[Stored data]
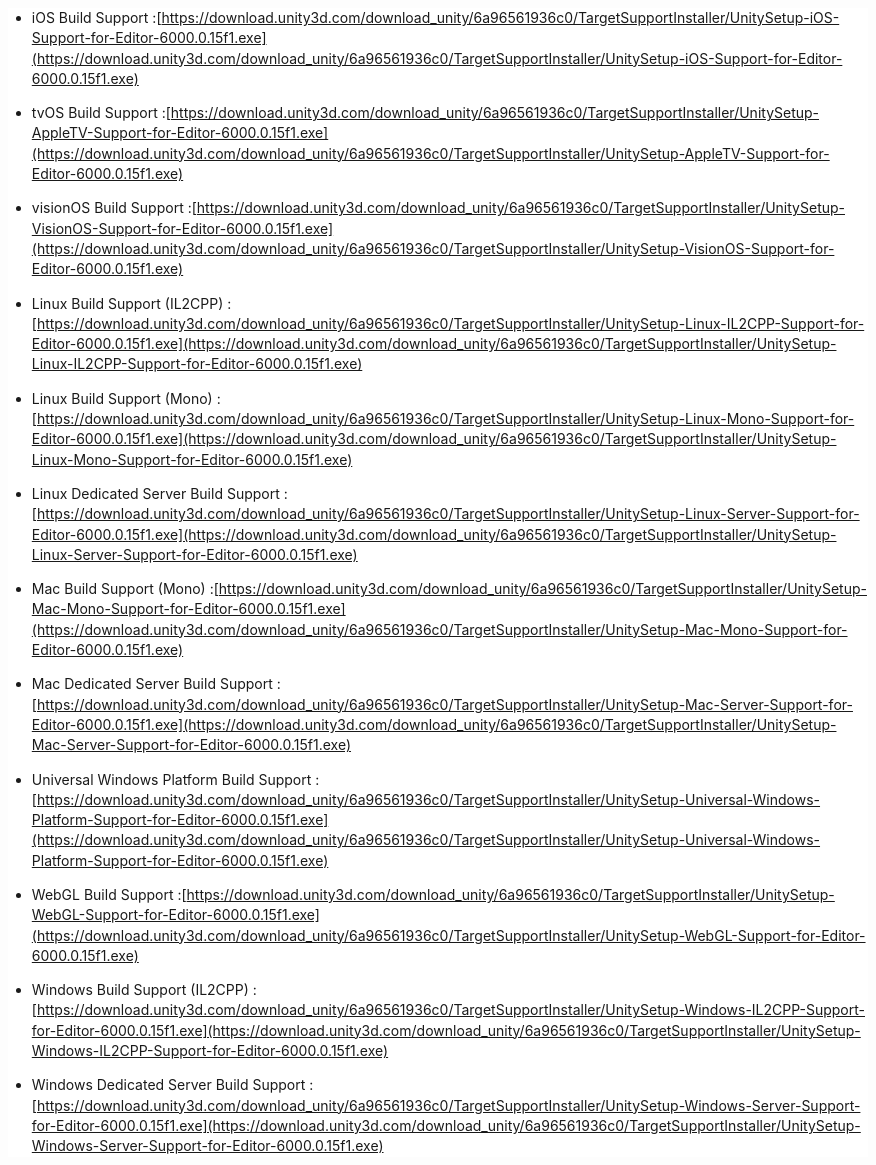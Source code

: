 - iOS Build Support :[https://download.unity3d.com/download_unity/6a96561936c0/TargetSupportInstaller/UnitySetup-iOS-Support-for-Editor-6000.0.15f1.exe](https://download.unity3d.com/download_unity/6a96561936c0/TargetSupportInstaller/UnitySetup-iOS-Support-for-Editor-6000.0.15f1.exe)

- tvOS Build Support :[https://download.unity3d.com/download_unity/6a96561936c0/TargetSupportInstaller/UnitySetup-AppleTV-Support-for-Editor-6000.0.15f1.exe](https://download.unity3d.com/download_unity/6a96561936c0/TargetSupportInstaller/UnitySetup-AppleTV-Support-for-Editor-6000.0.15f1.exe)

- visionOS Build Support :[https://download.unity3d.com/download_unity/6a96561936c0/TargetSupportInstaller/UnitySetup-VisionOS-Support-for-Editor-6000.0.15f1.exe](https://download.unity3d.com/download_unity/6a96561936c0/TargetSupportInstaller/UnitySetup-VisionOS-Support-for-Editor-6000.0.15f1.exe)

- Linux Build Support (IL2CPP) :[https://download.unity3d.com/download_unity/6a96561936c0/TargetSupportInstaller/UnitySetup-Linux-IL2CPP-Support-for-Editor-6000.0.15f1.exe](https://download.unity3d.com/download_unity/6a96561936c0/TargetSupportInstaller/UnitySetup-Linux-IL2CPP-Support-for-Editor-6000.0.15f1.exe)

- Linux Build Support (Mono) :[https://download.unity3d.com/download_unity/6a96561936c0/TargetSupportInstaller/UnitySetup-Linux-Mono-Support-for-Editor-6000.0.15f1.exe](https://download.unity3d.com/download_unity/6a96561936c0/TargetSupportInstaller/UnitySetup-Linux-Mono-Support-for-Editor-6000.0.15f1.exe)

- Linux Dedicated Server Build Support :[https://download.unity3d.com/download_unity/6a96561936c0/TargetSupportInstaller/UnitySetup-Linux-Server-Support-for-Editor-6000.0.15f1.exe](https://download.unity3d.com/download_unity/6a96561936c0/TargetSupportInstaller/UnitySetup-Linux-Server-Support-for-Editor-6000.0.15f1.exe)

- Mac Build Support (Mono) :[https://download.unity3d.com/download_unity/6a96561936c0/TargetSupportInstaller/UnitySetup-Mac-Mono-Support-for-Editor-6000.0.15f1.exe](https://download.unity3d.com/download_unity/6a96561936c0/TargetSupportInstaller/UnitySetup-Mac-Mono-Support-for-Editor-6000.0.15f1.exe)

- Mac Dedicated Server Build Support :[https://download.unity3d.com/download_unity/6a96561936c0/TargetSupportInstaller/UnitySetup-Mac-Server-Support-for-Editor-6000.0.15f1.exe](https://download.unity3d.com/download_unity/6a96561936c0/TargetSupportInstaller/UnitySetup-Mac-Server-Support-for-Editor-6000.0.15f1.exe)

- Universal Windows Platform Build Support :[https://download.unity3d.com/download_unity/6a96561936c0/TargetSupportInstaller/UnitySetup-Universal-Windows-Platform-Support-for-Editor-6000.0.15f1.exe](https://download.unity3d.com/download_unity/6a96561936c0/TargetSupportInstaller/UnitySetup-Universal-Windows-Platform-Support-for-Editor-6000.0.15f1.exe)

- WebGL Build Support :[https://download.unity3d.com/download_unity/6a96561936c0/TargetSupportInstaller/UnitySetup-WebGL-Support-for-Editor-6000.0.15f1.exe](https://download.unity3d.com/download_unity/6a96561936c0/TargetSupportInstaller/UnitySetup-WebGL-Support-for-Editor-6000.0.15f1.exe)

- Windows Build Support (IL2CPP) :[https://download.unity3d.com/download_unity/6a96561936c0/TargetSupportInstaller/UnitySetup-Windows-IL2CPP-Support-for-Editor-6000.0.15f1.exe](https://download.unity3d.com/download_unity/6a96561936c0/TargetSupportInstaller/UnitySetup-Windows-IL2CPP-Support-for-Editor-6000.0.15f1.exe)

- Windows Dedicated Server Build Support :[https://download.unity3d.com/download_unity/6a96561936c0/TargetSupportInstaller/UnitySetup-Windows-Server-Support-for-Editor-6000.0.15f1.exe](https://download.unity3d.com/download_unity/6a96561936c0/TargetSupportInstaller/UnitySetup-Windows-Server-Support-for-Editor-6000.0.15f1.exe)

* _Problem_
Say again, word for word, the lines beginning at the top of the data and ending with the line that has "- Linux Build Support (Mono)". Skip the pictures.

* _The answer_
Source code

: - iOS Build Support :[https://download.unity3d.com/download_unity/6a96561936c0/TargetSupportInstaller/UnitySetup-iOS-Support-for-Editor-6000.0.15f1.exe](https://download.unity3d.com/download_unity/6a96561936c0/TargetSupportInstaller/UnitySetup-iOS-Support-for-Editor-6000.0.15f1.exe)

- tvOS Build Support :[https://download.unity3d.com/download_unity/6a96561936c0/TargetSupportInstaller/UnitySetup-AppleTV-Support-for-Editor-6000.0.15f1.exe](https://download.unity3d.com/download_unity/6a96561936c0/TargetSupportInstaller/UnitySetup-AppleTV-Support-for-Editor-6000.0.15f1.exe)

- visionOS Build Support :[https://download.unity3d.com/download_unity/6a96561936c0/TargetSupportInstaller/UnitySetup-VisionOS-Support-for-Editor-6000.0.15f1.exe](https://download.unity3d.com/download_unity/6a96561936c0/TargetSupportInstaller/UnitySetup-VisionOS-Support-for-Editor-6000.0.15f1.exe)

- Linux Build Support (IL2CPP) :[https://download.unity3d.com/download_unity/6a96561936c0/TargetSupportInstaller/UnitySetup-Linux-IL2CPP-Support-for-Editor-6000.0.15f1.exe](https://download.unity3d.com/download_unity/6a96561936c0/TargetSupportInstaller/UnitySetup-Linux-IL2CPP-Support-for-Editor-6000.0.15f1.exe)

- Linux Build Support (Mono) :[https://download.unity3d.com/download_unity/6a96561936c0/TargetSupportInstaller/UnitySetup-Linux-Mono-Support-for-Editor-6000.0.15f1.exe](https://download.unity3d.com/download_unity/6a96561936c0/TargetSupportInstaller/UnitySetup-Linux-Mono-Support-for-Editor-6000.0.15f1.exe)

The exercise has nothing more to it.